Désaveu dans les sondages
Selon un sondage réalisé en juin par Invamer Poll, 61% des Colombiens désapprouvent Gustavo Petro. Le président avait débuté son mandat en août 2022 avec 56% de soutien et à peine 20% de désapprobation. Que s'est-il passé?
"Jusqu'à un certain point, c'est normal: il y avait un état de grâce après son élection et la constitution de cette grande coalition [composée de partis de gauche, du centre et de droite, ndlr] en août, qui n'a pas duré", note Yann Basset, enseignant en sciences politiques à l'Université du Rosario à Bogota.

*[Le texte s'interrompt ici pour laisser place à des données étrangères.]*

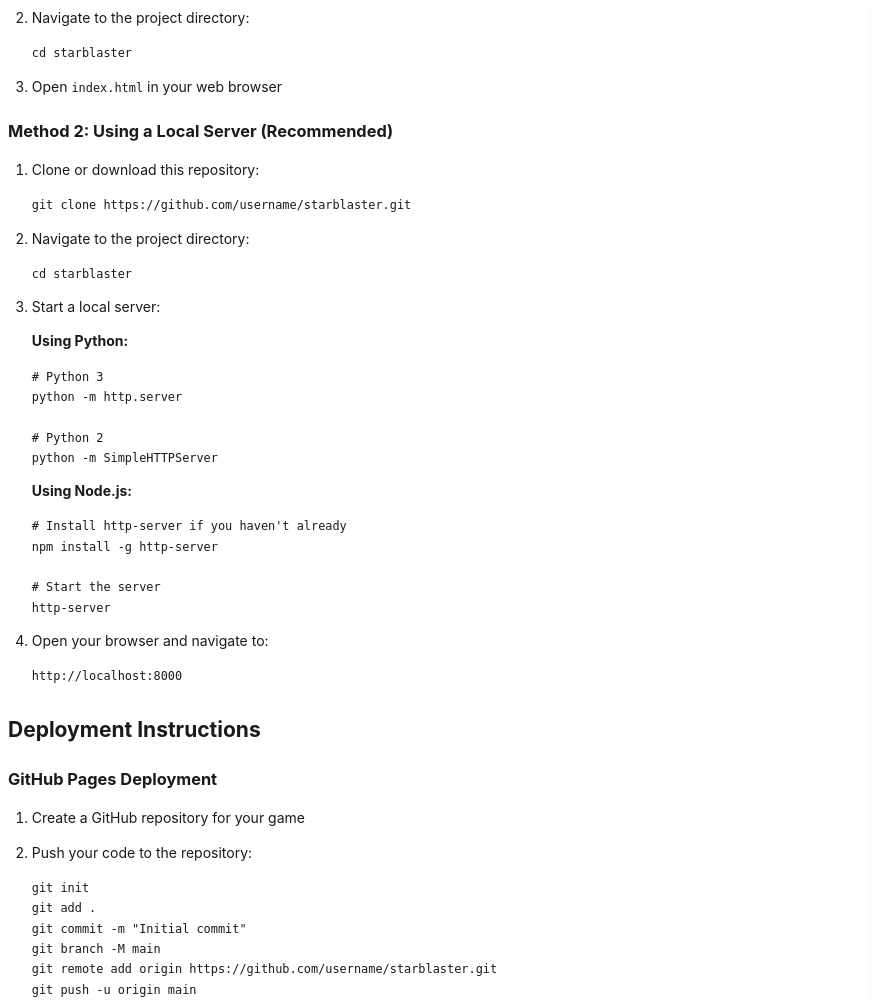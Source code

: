 2. Navigate to the project directory:
   ```
   cd starblaster
   ```
   
3. Open `index.html` in your web browser

### Method 2: Using a Local Server (Recommended)

1. Clone or download this repository:
   ```
   git clone https://github.com/username/starblaster.git
   ```
   
2. Navigate to the project directory:
   ```
   cd starblaster
   ```
   
3. Start a local server:

   **Using Python:**
   ```
   # Python 3
   python -m http.server
   
   # Python 2
   python -m SimpleHTTPServer
   ```
   
   **Using Node.js:**
   ```
   # Install http-server if you haven't already
   npm install -g http-server
   
   # Start the server
   http-server
   ```
   
4. Open your browser and navigate to:
   ```
   http://localhost:8000
   ```

## Deployment Instructions

### GitHub Pages Deployment

1. Create a GitHub repository for your game

2. Push your code to the repository:
   ```
   git init
   git add .
   git commit -m "Initial commit"
   git branch -M main
   git remote add origin https://github.com/username/starblaster.git
   git push -u origin main
   ```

"Les difficultés de Gustavo Petro ont commencé avec la rupture de sa coalition [en avril], parce que cela a introduit un certain nombre de doutes sur ce que va pouvoir réaliser le gouvernement. On lui reproche aussi ses conflits permanents avec les médias, la presse notamment", analyse-t-il.
Série de scandales
D'après le politologue français, l'accumulation des scandales politiques a déstabilisé le gouvernement de gauche: "Il y a eu quelques scandales de corruption affectant l'image personnelle de Gustavo Petro, qui touchent sa famille, son fils notamment, et des questions de financement de sa campagne", indique Yann Basset.
"Tout cela est en cours, on ne sait pas bien ce qui va en sortir. Mais c'est quelque chose qui a laissé planer le doute sur l'intention de changement du gouvernement. Ces révélations sur la campagne, qui auraient été faites par de proches alliés de Gustavo Petro, notamment l'ancien ambassadeur au Venezuela, Armando Benedetti, font qu'une partie de l'opinion a commencé à douter de l'intention de changements du gouvernement et à considérer que, finalement, avec celui-ci, on avait des pratiques politiques assez proches de celles plus néfastes de la politique traditionnelle", soutient-il.
Le dernier scandale date de la semaine dernière. Le fils aîné du président a été arrêté pour une affaire de blanchiment d'argent et d'enrichissement illicite. Il a également affirmé qu'une partie de l'argent a servi à financer la campagne électorale de son père.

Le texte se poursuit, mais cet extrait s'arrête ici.